The required answer is an exact copy of every entry underneath.

═════ MATERIAL FOR THE TASK

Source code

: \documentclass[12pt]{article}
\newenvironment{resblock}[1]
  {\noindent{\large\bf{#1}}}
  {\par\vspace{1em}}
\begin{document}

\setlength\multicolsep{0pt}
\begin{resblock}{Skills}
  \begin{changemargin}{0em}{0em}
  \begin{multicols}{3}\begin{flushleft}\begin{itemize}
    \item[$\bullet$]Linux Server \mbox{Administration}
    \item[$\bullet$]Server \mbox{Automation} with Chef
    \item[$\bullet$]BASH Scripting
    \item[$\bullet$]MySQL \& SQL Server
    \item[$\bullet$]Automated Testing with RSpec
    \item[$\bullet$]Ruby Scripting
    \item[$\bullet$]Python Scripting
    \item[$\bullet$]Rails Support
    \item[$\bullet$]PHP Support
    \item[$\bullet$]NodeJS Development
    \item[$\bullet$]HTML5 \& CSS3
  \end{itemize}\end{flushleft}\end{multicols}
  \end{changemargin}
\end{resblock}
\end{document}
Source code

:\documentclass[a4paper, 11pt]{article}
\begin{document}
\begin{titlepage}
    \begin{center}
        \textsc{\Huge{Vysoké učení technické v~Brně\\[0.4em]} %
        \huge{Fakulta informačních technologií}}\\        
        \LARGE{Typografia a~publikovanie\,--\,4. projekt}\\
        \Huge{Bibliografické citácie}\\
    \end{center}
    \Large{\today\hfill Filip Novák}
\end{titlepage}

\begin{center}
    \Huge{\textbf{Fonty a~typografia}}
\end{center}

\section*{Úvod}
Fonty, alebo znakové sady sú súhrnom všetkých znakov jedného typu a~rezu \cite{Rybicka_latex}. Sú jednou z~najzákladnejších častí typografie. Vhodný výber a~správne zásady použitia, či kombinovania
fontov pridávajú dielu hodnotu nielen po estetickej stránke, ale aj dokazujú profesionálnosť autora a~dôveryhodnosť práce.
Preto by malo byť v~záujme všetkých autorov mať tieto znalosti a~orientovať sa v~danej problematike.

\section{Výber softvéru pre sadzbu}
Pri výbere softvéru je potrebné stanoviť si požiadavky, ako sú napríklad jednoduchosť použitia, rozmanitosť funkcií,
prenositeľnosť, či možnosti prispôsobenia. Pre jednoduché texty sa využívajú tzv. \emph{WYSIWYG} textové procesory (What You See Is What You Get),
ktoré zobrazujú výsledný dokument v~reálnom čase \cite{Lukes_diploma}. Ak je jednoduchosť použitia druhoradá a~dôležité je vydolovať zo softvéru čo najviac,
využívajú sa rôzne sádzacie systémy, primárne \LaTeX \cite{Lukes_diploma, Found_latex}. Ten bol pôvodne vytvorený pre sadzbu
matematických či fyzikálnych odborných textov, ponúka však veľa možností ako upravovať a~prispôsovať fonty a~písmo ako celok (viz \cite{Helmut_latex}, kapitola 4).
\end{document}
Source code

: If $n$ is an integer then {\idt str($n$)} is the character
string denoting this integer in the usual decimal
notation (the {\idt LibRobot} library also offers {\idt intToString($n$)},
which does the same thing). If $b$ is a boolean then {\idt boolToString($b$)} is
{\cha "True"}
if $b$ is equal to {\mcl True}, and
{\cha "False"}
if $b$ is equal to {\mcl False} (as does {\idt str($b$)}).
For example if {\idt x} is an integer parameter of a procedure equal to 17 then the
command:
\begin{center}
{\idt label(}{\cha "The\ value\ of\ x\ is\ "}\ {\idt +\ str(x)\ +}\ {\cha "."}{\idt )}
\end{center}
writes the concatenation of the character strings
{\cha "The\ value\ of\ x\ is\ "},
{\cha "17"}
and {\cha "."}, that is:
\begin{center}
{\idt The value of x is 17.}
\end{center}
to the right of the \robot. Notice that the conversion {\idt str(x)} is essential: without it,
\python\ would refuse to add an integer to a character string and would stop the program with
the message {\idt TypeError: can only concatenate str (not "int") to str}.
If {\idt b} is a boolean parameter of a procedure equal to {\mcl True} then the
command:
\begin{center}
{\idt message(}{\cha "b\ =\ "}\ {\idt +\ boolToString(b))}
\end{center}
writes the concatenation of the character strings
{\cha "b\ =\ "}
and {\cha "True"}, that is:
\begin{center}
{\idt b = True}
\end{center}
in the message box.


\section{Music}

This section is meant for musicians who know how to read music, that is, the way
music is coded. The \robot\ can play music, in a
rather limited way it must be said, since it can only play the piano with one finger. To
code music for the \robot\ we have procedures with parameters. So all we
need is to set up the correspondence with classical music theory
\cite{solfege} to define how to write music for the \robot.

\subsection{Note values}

══════════

FINISHED EXERCISE ▸
Source code

: \documentclass[12pt]{article}
\newenvironment{resblock}[1]
  {\noindent{\large\bf{#1}}}
  {\par\vspace{1em}}
\begin{document}

\setlength\multicolsep{0pt}
\begin{resblock}{Skills}
  \begin{changemargin}{0em}{0em}
  \begin{multicols}{3}\begin{flushleft}\begin{itemize}
    \item[$\bullet$]Linux Server \mbox{Administration}
    \item[$\bullet$]Server \mbox{Automation} with Chef
    \item[$\bullet$]BASH Scripting
    \item[$\bullet$]MySQL \& SQL Server
    \item[$\bullet$]Automated Testing with RSpec
    \item[$\bullet$]Ruby Scripting
    \item[$\bullet$]Python Scripting
    \item[$\bullet$]Rails Support
    \item[$\bullet$]PHP Support
    \item[$\bullet$]NodeJS Development
    \item[$\bullet$]HTML5 \& CSS3
  \end{itemize}\end{flushleft}\end{multicols}
  \end{changemargin}
\end{resblock}
\end{document}
Source code

:\documentclass[a4paper, 11pt]{article}
\begin{document}
\begin{titlepage}
    \begin{center}
        \textsc{\Huge{Vysoké učení technické v~Brně\\[0.4em]} %
        \huge{Fakulta informačních technologií}}\\        
        \LARGE{Typografia a~publikovanie\,--\,4. projekt}\\
        \Huge{Bibliografické citácie}\\
    \end{center}
    \Large{\today\hfill Filip Novák}
\end{titlepage}

\begin{center}
    \Huge{\textbf{Fonty a~typografia}}
\end{center}

\section*{Úvod}
Fonty, alebo znakové sady sú súhrnom všetkých znakov jedného typu a~rezu \cite{Rybicka_latex}. Sú jednou z~najzákladnejších častí typografie. Vhodný výber a~správne zásady použitia, či kombinovania
fontov pridávajú dielu hodnotu nielen po estetickej stránke, ale aj dokazujú profesionálnosť autora a~dôveryhodnosť práce.
Preto by malo byť v~záujme všetkých autorov mať tieto znalosti a~orientovať sa v~danej problematike.

\section{Výber softvéru pre sadzbu}
Pri výbere softvéru je potrebné stanoviť si požiadavky, ako sú napríklad jednoduchosť použitia, rozmanitosť funkcií,
prenositeľnosť, či možnosti prispôsobenia. Pre jednoduché texty sa využívajú tzv. \emph{WYSIWYG} textové procesory (What You See Is What You Get),
ktoré zobrazujú výsledný dokument v~reálnom čase \cite{Lukes_diploma}. Ak je jednoduchosť použitia druhoradá a~dôležité je vydolovať zo softvéru čo najviac,
využívajú sa rôzne sádzacie systémy, primárne \LaTeX \cite{Lukes_diploma, Found_latex}. Ten bol pôvodne vytvorený pre sadzbu
matematických či fyzikálnych odborných textov, ponúka však veľa možností ako upravovať a~prispôsovať fonty a~písmo ako celok (viz \cite{Helmut_latex}, kapitola 4).
\end{document}
Source code

: If $n$ is an integer then {\idt str($n$)} is the character
string denoting this integer in the usual decimal
notation (the {\idt LibRobot} library also offers {\idt intToString($n$)},
which does the same thing). If $b$ is a boolean then {\idt boolToString($b$)} is
{\cha "True"}
if $b$ is equal to {\mcl True}, and
{\cha "False"}
if $b$ is equal to {\mcl False} (as does {\idt str($b$)}).
For example if {\idt x} is an integer parameter of a procedure equal to 17 then the
command:
\begin{center}
{\idt label(}{\cha "The\ value\ of\ x\ is\ "}\ {\idt +\ str(x)\ +}\ {\cha "."}{\idt )}
\end{center}
writes the concatenation of the character strings
{\cha "The\ value\ of\ x\ is\ "},
{\cha "17"}
and {\cha "."}, that is:
\begin{center}
{\idt The value of x is 17.}
\end{center}
to the right of the \robot. Notice that the conversion {\idt str(x)} is essential: without it,
\python\ would refuse to add an integer to a character string and would stop the program with
the message {\idt TypeError: can only concatenate str (not "int") to str}.
If {\idt b} is a boolean parameter of a procedure equal to {\mcl True} then the
command:
\begin{center}
{\idt message(}{\cha "b\ =\ "}\ {\idt +\ boolToString(b))}
\end{center}
writes the concatenation of the character strings
{\cha "b\ =\ "}
and {\cha "True"}, that is:
\begin{center}
{\idt b = True}
\end{center}
in the message box.


\section{Music}

This section is meant for musicians who know how to read music, that is, the way
music is coded. The \robot\ can play music, in a
rather limited way it must be said, since it can only play the piano with one finger. To
code music for the \robot\ we have procedures with parameters. So all we
need is to set up the correspondence with classical music theory
\cite{solfege} to define how to write music for the \robot.

\subsection{Note values}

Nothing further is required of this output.